- Born: 16 August 1946 (age 79)
- Occupations: Chairman, Friedhelm Loh Group
- Spouse: married
- Children: 3

= Friedhelm Loh =

German billionaire businessman (born 1946)

Friedhelm Loh (born 16 August 1946) is a German billionaire businessman. He is the founder and chairman of the Friedhelm Loh Group, a group of companies that grew out of a business he inherited from his father.

==Career==
Loh's father Rudolf founded a company in 1961 that offered "the first mass-produced enclosures for electrical control systems". Friedhelm took over the running of the business in 1974, renamed it Rittal and developed the Friedhelm Loh Group around it, a group of companies that offer goods and services ranging through sheet steel, electrical enclosures such as computer server cabinets, plastic components for automotive and other industries, software for computer assisted planning of complex electrical systems and industrial workflow consultancy. Friedhelm Loh is owner and chairman of the group.

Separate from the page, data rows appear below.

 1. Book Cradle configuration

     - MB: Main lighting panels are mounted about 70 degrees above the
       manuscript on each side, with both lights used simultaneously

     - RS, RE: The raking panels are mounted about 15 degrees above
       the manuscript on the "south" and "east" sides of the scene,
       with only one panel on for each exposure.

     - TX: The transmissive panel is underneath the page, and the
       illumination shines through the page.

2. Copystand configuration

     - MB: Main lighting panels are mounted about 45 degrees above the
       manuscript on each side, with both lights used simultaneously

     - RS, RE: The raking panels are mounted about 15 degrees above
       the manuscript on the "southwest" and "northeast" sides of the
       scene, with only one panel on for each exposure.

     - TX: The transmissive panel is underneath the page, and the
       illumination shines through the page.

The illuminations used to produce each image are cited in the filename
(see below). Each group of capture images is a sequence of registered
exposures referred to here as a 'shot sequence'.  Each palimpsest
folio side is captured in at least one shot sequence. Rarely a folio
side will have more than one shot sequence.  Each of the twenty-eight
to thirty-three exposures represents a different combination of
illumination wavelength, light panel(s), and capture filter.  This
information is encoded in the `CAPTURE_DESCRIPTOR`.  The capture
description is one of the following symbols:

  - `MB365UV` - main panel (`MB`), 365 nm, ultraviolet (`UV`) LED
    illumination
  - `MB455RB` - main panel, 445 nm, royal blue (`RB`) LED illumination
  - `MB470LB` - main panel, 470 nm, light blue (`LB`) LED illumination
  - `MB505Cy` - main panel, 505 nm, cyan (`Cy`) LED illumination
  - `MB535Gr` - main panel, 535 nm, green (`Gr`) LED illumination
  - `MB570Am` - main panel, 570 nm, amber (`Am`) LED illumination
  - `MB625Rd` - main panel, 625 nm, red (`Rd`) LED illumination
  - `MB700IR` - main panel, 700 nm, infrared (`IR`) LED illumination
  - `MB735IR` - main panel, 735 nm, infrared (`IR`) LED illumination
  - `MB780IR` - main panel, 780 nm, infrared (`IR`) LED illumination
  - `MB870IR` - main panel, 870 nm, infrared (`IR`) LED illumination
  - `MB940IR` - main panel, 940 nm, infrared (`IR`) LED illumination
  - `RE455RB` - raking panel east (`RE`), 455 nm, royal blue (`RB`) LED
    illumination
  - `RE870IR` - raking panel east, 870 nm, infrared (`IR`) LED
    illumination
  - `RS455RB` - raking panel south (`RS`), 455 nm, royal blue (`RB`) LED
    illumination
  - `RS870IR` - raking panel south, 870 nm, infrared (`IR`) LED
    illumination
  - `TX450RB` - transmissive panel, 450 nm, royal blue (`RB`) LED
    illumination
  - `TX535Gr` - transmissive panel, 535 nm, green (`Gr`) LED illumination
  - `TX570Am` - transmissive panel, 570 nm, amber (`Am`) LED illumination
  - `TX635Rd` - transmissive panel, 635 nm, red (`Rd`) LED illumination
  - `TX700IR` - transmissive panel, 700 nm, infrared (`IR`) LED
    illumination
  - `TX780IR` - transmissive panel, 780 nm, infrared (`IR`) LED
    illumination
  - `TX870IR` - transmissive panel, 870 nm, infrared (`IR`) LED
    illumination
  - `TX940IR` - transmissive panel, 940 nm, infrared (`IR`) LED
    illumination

From 2006 to 2014, Loh served as president of the Association of the Electrical and Digital Industry (ZVEI).

In July 2021, Forbes estimated Loh's net worth at US$9.7 billion.

==Recognition==
- Rudolf Diesel Medal (2010)

==Personal life==
Loh is married, has three children and lives in Haiger, Germany.

Loh is a collector of automobiles and in 2023 founded the National Automobile Museum in Dietzhöltal, Germany to allow public access to many vehicles from his personal collection supplemented by seasonal exhibits on varying themes.